| Description of the task |
Starting at the first line of the data, print each line verbatim up to and including the line bearing "[Ссылка на макет", omitting pictures.

| Listed records |
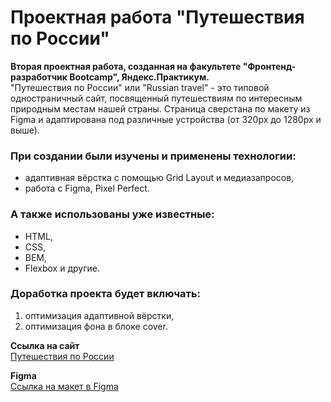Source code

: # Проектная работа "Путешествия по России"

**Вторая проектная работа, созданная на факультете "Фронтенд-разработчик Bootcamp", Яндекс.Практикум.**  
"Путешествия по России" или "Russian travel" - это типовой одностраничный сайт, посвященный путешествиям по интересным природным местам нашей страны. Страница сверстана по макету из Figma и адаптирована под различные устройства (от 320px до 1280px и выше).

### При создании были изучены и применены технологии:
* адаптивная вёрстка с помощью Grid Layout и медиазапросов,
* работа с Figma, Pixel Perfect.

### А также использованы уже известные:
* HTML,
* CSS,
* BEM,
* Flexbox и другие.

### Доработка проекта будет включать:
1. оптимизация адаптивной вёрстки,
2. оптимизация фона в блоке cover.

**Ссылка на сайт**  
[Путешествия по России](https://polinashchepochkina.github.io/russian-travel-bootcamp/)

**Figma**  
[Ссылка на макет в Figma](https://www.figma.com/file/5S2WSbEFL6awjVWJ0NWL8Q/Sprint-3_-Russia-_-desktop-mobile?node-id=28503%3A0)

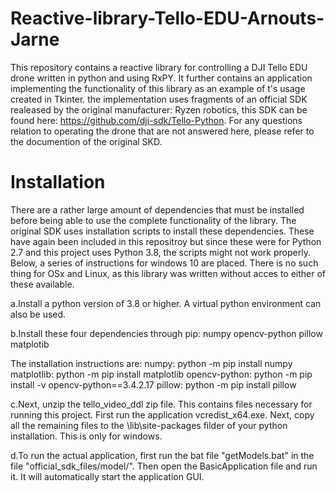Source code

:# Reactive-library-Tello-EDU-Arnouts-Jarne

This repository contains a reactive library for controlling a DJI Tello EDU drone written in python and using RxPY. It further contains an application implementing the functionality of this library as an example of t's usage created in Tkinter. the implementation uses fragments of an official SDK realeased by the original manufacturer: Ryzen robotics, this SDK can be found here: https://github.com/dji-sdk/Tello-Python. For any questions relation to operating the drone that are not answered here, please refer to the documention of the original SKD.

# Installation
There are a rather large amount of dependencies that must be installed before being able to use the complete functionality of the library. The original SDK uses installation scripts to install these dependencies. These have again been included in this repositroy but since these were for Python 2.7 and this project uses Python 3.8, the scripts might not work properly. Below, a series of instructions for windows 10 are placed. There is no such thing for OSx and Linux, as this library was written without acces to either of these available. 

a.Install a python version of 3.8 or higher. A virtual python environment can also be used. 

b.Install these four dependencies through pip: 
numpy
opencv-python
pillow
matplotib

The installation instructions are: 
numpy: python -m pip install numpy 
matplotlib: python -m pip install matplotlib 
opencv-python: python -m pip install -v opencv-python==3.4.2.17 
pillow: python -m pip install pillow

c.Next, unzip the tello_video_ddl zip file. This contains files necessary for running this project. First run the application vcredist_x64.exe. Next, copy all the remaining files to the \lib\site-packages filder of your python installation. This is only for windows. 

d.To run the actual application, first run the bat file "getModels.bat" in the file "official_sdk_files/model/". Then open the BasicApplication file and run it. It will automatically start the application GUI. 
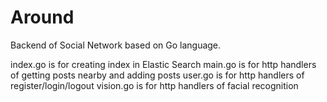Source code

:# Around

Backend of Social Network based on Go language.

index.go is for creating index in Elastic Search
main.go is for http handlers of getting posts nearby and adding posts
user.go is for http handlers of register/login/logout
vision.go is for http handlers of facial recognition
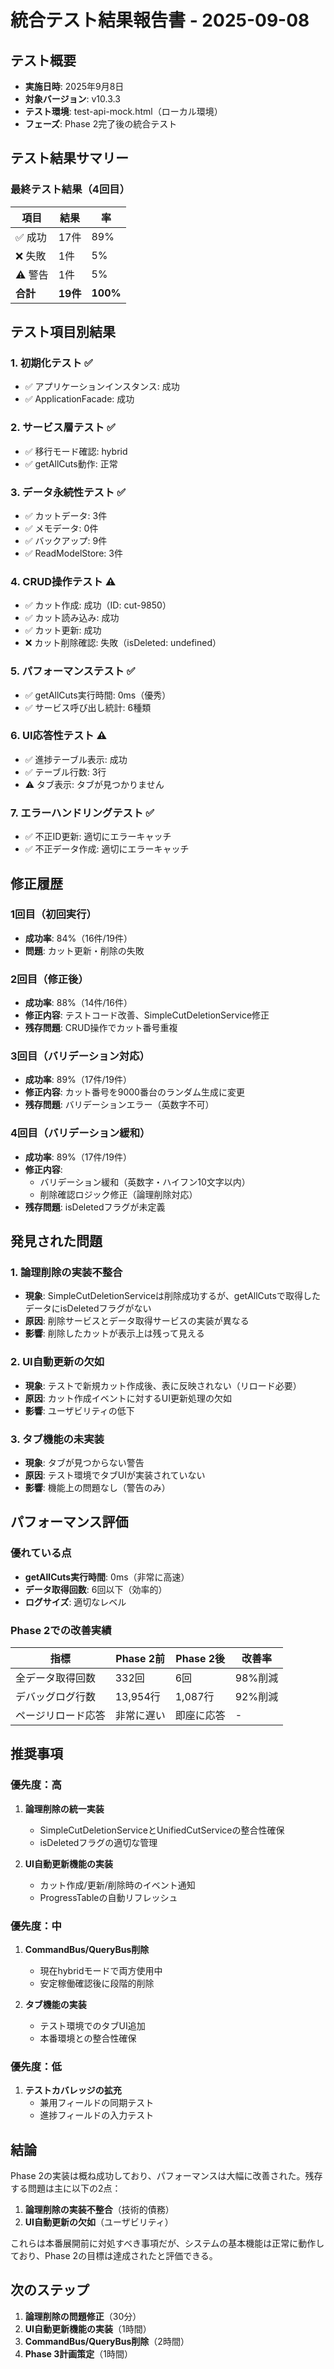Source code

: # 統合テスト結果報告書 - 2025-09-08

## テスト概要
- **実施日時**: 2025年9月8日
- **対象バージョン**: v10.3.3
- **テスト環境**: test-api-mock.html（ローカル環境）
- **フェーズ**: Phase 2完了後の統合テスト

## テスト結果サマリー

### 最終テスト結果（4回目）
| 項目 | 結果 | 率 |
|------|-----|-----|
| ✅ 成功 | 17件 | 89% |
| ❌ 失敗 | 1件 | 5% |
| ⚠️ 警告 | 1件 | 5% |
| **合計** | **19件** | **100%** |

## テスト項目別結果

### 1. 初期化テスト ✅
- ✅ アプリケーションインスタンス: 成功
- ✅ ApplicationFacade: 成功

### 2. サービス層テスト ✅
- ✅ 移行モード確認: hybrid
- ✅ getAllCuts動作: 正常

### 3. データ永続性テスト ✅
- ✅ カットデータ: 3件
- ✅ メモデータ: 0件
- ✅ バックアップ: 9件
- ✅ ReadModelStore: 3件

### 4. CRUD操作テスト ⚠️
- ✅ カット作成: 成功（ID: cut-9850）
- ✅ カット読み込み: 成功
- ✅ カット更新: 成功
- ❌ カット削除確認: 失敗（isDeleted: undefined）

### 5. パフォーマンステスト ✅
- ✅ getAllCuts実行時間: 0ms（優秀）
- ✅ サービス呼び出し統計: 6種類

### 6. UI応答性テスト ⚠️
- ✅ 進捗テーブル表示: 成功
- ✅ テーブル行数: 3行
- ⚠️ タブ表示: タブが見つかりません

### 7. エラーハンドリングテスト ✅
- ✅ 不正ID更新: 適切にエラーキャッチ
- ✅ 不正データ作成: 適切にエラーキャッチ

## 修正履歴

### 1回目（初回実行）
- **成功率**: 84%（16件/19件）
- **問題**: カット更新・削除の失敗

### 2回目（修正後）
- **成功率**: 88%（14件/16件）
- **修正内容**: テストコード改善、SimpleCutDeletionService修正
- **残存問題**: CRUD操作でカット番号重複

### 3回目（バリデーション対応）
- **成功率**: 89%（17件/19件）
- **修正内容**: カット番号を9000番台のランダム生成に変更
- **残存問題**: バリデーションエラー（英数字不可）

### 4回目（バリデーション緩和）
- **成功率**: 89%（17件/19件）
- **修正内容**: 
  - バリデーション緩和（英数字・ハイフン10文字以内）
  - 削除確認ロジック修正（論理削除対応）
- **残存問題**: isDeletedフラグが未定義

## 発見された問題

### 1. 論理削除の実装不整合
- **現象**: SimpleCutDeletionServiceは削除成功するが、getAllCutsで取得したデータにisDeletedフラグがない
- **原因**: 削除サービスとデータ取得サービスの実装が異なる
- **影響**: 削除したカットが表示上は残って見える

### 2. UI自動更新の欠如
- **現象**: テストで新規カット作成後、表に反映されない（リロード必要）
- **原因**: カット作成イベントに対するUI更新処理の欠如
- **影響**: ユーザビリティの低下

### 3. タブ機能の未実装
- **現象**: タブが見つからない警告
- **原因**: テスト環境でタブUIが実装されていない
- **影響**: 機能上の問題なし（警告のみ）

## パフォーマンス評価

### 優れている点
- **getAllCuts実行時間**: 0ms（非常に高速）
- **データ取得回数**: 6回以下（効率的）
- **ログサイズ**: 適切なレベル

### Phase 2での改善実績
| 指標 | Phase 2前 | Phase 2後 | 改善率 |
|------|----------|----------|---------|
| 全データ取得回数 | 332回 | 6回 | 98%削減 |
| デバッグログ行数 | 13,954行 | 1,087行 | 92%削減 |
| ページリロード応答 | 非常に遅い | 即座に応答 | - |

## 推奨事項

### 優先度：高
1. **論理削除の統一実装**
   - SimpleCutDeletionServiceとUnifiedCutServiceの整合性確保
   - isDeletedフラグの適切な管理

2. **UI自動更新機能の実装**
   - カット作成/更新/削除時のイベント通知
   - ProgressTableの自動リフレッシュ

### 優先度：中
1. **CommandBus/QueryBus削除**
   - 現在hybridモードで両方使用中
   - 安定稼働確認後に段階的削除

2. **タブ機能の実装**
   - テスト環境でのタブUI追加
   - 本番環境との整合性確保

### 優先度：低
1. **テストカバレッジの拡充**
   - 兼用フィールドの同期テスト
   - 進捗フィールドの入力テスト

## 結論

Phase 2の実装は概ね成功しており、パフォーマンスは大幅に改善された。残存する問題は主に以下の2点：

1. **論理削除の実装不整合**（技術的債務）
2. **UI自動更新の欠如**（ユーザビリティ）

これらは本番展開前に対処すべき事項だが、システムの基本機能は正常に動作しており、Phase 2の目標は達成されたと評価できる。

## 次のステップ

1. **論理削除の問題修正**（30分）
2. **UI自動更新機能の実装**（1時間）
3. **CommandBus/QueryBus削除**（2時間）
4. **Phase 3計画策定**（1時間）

| Output below |
Source code

: # Проектная работа "Путешествия по России"

**Вторая проектная работа, созданная на факультете "Фронтенд-разработчик Bootcamp", Яндекс.Практикум.**  
"Путешествия по России" или "Russian travel" - это типовой одностраничный сайт, посвященный путешествиям по интересным природным местам нашей страны. Страница сверстана по макету из Figma и адаптирована под различные устройства (от 320px до 1280px и выше).

### При создании были изучены и применены технологии:
* адаптивная вёрстка с помощью Grid Layout и медиазапросов,
* работа с Figma, Pixel Perfect.

### А также использованы уже известные:
* HTML,
* CSS,
* BEM,
* Flexbox и другие.

### Доработка проекта будет включать:
1. оптимизация адаптивной вёрстки,
2. оптимизация фона в блоке cover.

**Ссылка на сайт**  
[Путешествия по России](https://polinashchepochkina.github.io/russian-travel-bootcamp/)

**Figma**  
[Ссылка на макет в Figma](https://www.figma.com/file/5S2WSbEFL6awjVWJ0NWL8Q/Sprint-3_-Russia-_-desktop-mobile?node-id=28503%3A0)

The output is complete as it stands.